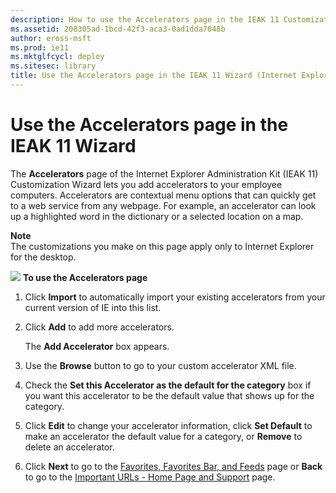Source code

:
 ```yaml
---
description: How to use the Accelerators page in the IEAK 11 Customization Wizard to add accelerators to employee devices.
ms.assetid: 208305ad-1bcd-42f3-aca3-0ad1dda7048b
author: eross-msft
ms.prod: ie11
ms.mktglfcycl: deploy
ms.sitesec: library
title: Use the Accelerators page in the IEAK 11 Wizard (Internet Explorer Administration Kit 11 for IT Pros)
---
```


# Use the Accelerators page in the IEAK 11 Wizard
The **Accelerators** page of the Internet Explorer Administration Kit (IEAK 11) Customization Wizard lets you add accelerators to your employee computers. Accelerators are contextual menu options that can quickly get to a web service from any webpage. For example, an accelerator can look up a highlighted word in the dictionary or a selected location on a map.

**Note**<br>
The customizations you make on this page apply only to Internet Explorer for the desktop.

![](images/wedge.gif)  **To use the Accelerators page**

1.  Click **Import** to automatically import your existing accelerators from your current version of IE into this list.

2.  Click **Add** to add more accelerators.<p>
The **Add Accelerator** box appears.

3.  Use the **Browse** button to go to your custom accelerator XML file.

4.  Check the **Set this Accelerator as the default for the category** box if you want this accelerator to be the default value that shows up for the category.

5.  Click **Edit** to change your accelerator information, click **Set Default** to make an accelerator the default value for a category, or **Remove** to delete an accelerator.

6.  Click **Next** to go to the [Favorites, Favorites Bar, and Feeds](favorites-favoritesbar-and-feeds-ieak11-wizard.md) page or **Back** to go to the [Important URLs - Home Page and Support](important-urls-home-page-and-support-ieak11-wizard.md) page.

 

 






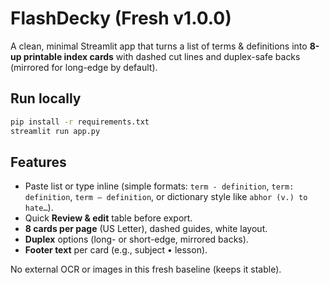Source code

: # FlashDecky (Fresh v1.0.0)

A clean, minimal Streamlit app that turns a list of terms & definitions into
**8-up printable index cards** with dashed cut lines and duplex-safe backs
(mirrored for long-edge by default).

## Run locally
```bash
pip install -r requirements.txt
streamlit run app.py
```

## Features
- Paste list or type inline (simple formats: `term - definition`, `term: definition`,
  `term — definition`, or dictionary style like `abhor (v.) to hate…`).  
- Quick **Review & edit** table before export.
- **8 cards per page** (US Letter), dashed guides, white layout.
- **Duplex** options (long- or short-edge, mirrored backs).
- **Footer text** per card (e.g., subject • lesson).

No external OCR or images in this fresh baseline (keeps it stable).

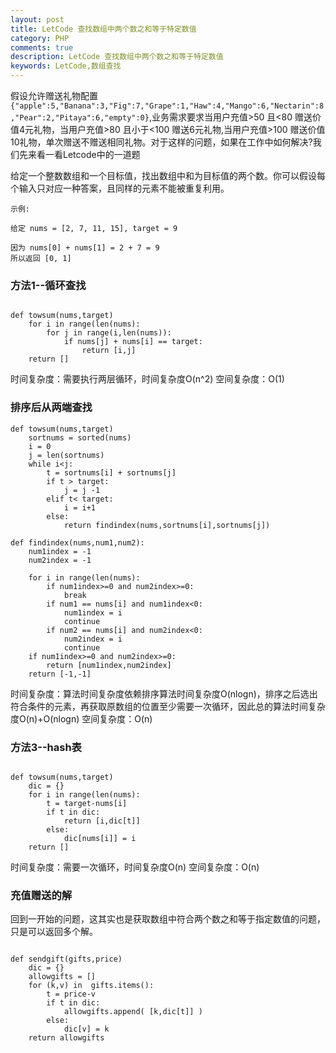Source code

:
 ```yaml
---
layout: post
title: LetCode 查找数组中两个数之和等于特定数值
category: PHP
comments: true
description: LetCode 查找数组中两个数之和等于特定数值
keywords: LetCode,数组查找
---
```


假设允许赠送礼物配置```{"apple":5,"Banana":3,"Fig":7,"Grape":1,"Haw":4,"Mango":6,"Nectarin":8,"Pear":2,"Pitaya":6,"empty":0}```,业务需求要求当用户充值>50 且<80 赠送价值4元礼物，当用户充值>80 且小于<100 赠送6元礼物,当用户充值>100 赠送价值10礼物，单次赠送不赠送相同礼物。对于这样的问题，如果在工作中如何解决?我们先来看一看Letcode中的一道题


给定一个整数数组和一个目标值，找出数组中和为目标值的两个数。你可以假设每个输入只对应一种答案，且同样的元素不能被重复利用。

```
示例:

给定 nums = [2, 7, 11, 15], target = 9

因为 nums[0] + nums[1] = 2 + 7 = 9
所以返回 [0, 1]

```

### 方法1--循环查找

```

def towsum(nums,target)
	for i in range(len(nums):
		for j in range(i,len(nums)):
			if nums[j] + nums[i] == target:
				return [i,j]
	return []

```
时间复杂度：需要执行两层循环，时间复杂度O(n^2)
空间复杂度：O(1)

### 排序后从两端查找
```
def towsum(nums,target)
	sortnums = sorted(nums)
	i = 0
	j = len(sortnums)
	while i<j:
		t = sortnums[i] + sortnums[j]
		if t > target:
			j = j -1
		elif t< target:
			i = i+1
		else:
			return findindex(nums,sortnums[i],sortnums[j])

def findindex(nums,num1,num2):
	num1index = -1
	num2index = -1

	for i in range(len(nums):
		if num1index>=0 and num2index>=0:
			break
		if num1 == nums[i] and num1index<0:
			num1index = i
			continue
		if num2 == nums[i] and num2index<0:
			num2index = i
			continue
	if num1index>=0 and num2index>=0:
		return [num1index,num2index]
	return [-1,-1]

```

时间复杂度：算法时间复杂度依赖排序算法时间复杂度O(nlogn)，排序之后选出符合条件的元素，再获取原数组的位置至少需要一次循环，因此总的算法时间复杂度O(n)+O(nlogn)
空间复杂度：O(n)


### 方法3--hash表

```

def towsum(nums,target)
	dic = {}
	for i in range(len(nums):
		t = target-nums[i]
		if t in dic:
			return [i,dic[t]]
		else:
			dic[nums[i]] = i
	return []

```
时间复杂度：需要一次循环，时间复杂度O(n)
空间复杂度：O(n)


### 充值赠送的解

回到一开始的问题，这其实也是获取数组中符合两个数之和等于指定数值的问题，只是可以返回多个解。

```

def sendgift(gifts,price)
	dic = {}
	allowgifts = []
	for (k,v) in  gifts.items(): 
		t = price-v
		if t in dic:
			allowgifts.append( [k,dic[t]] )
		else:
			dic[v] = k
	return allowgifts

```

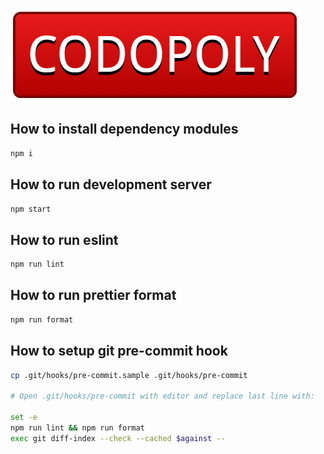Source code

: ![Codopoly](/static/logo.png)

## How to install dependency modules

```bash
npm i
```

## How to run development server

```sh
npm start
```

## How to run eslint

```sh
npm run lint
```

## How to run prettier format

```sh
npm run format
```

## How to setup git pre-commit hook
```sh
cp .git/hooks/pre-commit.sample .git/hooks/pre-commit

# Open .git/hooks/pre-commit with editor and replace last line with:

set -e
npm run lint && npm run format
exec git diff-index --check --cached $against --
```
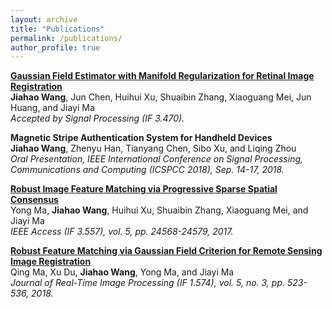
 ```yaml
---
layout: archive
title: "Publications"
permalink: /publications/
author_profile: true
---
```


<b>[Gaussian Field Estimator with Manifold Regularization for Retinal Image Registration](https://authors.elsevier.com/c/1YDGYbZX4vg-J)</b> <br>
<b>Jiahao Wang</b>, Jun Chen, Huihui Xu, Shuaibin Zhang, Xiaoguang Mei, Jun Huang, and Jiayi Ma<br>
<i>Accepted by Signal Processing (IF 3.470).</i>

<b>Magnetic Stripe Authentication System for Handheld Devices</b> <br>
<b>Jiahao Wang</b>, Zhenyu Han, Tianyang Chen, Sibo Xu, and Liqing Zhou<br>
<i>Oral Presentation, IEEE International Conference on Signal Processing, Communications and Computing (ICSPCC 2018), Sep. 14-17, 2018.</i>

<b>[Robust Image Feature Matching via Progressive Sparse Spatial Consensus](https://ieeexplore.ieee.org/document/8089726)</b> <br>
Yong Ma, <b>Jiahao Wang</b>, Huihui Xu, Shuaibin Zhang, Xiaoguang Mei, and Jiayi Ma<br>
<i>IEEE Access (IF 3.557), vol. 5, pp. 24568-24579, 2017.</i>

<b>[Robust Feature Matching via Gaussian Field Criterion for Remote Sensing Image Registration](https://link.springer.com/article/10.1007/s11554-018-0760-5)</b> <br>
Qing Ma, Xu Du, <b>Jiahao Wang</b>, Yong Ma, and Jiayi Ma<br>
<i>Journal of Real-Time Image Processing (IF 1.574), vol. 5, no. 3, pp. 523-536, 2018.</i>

══════════

Work required: Only the lines containing "Xiaoguang" are needed; copy each of them from the data.

Task result:
<b>Jiahao Wang</b>, Jun Chen, Huihui Xu, Shuaibin Zhang, Xiaoguang Mei, Jun Huang, and Jiayi Ma<br>
Yong Ma, <b>Jiahao Wang</b>, Huihui Xu, Shuaibin Zhang, Xiaoguang Mei, and Jiayi Ma<br>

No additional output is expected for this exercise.